[Exercise data — start]

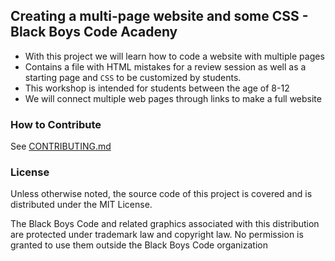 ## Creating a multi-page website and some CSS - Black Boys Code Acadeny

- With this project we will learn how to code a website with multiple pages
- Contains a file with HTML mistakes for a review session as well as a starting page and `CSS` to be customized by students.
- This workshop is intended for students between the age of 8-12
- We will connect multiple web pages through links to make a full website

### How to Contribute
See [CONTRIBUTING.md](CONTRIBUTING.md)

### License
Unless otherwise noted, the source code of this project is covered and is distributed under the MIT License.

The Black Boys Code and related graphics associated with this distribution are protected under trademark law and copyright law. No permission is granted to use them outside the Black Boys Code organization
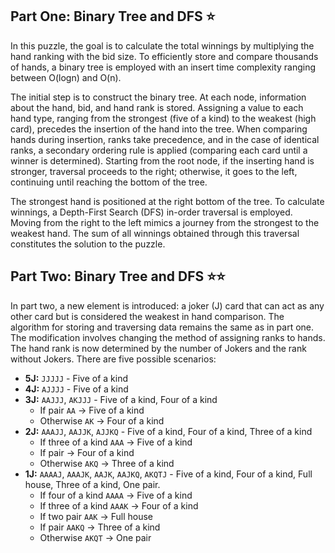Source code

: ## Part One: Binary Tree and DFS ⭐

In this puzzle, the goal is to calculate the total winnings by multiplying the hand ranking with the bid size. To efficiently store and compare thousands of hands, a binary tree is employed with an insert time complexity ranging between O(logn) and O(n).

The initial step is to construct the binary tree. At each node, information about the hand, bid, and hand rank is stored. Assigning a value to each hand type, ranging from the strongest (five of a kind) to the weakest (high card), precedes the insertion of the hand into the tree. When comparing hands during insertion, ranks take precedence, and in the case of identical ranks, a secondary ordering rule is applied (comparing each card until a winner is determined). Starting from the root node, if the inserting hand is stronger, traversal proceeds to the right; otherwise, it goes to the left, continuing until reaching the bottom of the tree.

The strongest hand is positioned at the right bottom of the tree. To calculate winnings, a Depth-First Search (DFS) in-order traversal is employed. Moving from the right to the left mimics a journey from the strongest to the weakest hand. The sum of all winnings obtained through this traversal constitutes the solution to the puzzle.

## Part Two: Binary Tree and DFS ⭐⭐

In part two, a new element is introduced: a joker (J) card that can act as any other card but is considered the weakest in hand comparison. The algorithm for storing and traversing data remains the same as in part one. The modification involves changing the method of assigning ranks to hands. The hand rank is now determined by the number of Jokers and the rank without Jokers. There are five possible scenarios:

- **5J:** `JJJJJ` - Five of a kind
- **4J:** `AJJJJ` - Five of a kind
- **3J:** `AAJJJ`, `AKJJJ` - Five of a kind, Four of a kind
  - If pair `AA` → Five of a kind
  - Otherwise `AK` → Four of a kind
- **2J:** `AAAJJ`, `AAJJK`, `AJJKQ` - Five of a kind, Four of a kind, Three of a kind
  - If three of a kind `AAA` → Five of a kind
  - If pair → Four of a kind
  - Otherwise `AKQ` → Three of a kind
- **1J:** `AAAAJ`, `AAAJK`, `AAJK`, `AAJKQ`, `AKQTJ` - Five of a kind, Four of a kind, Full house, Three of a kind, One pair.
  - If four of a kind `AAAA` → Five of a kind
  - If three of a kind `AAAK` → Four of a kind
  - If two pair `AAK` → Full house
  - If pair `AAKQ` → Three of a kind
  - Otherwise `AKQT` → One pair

[Exercise data — finish]

**Problem requirements:**
Nothing but an exact copy belongs in the answer: the lines from the top of the records through the line containing "In this puzzle, the", minus the pictures.

**Task answer:**
 ## Creating a multi-page website and some CSS - Black Boys Code Acadeny

- With this project we will learn how to code a website with multiple pages
- Contains a file with HTML mistakes for a review session as well as a starting page and `CSS` to be customized by students.
- This workshop is intended for students between the age of 8-12
- We will connect multiple web pages through links to make a full website

### How to Contribute
See [CONTRIBUTING.md](CONTRIBUTING.md)

### License
Unless otherwise noted, the source code of this project is covered and is distributed under the MIT License.

The Black Boys Code and related graphics associated with this distribution are protected under trademark law and copyright law. No permission is granted to use them outside the Black Boys Code organization
Source code

: ## Part One: Binary Tree and DFS ⭐

In this puzzle, the goal is to calculate the total winnings by multiplying the hand ranking with the bid size. To efficiently store and compare thousands of hands, a binary tree is employed with an insert time complexity ranging between O(logn) and O(n).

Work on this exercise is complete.